Soy un hombre miedoso y padezco todas las afecciones que me son atemorizantes, claustrofobia, vértigo, agorafobia y para colmo, hacia un año un auto me había embestido, dejándome una pierna en malas condiciones. En el puesto de los Guardaparques pregunté cómo era el ingreso a las cuevas del cerro. No sé si con un dejo de sadismo me tranquilizaron y no pude rehusarme. Tuve que recorrer un camino empinado hacia un agujero enorme en la montaña. La primera cueva era enorme y por la boca de la entrada ingresaba los rayos del sol que eran insuficientes para iluminar el lugar. El guardaparque que nos guiaba ordenó apagar la linterna de los cascos para que nos acostumbráramos a la penumbra y comenzó a explicar el tema de las estalactitas y estalagmitas. Yo apenas podía prestar atención, porque mis nervios me estremecían hasta los lentes. El guía comentó que en muchos momentos había movimientos sísmicos lo cual me paralizó. Balbuceé: ¿Movimientos sísmicos…? y pensé: y yo aquí en el interior de la montaña. El guía con parsimonia me explicó que siempre persistían los movimientos y agregó "incluso en este momento, aunque no los percibamos". Yo quise ser el Correcamino, pero me sentí más cerca del Coyote. No sé cómo, pero rápidamente salí, dejando a mis amigos que comenzaba la travesía a un segundo descenso, a una cueva más abajo, donde tenía que acostarse para atravesar una especie de túnel sumamente angosto. Ricardo dijo: Si comía una medialuna más, no pasaba… Pero en fin, lo lograron. Hay una foto de ellos en ese lugar que jamás me dieron, porque en realidad parece una postal de los muertos vivos. En fin…

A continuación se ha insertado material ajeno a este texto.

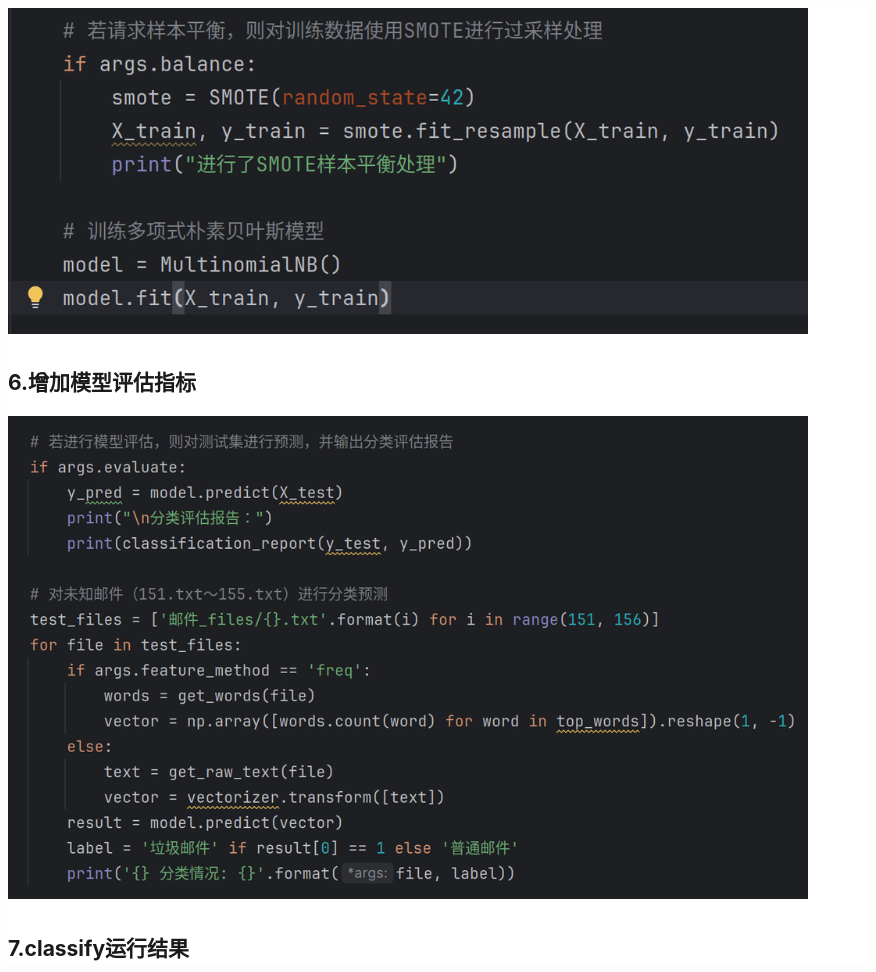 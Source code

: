 <img src="images/03.png" width="800" alt="截图">

## 6.增加模型评估指标
<img src="images/04.png" width="800" alt="截图">

## 7.classify运行结果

Ya en el camino a Bariloche y contrariamente a lo que nos ocurría habitualmente, el silencio en interior del auto era llamativo. Yo aprovechaba a leer la lógica de Hegel pero contrario a lo que propendíamos habitualmente, el silencio me interrumpió. Che, que pasa, pregunté. Miguel que manejaba en ese momento, dijo a Ricardo: ¡Negro vos siempre haciéndonos quedar mal, hasta en el interior de la montaña! El guía le había hecho apagar las luces y escuchar el sonido de una gota de agua que formaba una estalagmita, pero no escuchaban nada. Extrañado el guía prendió su luz y vio a Ricardo. Ah, pero usted está sentado sobre la estalagmita. Ricardo contestó amilanado "¡Con razón siento una gota que me moja la oreja!".

 

Durante años, sin confesarlo, hubiera deseado compartir ese fondo, unidos como la gavilla de trigo anudada después de la ciega; por suerte, la noche, por lo menos para el niño que vive en nosotros, acerca las estrellas en la lejanía del cielo, asombrado de todo lo que depara el Universo. Sobretodo, del sentimiento profundamente verdadero de la amistad.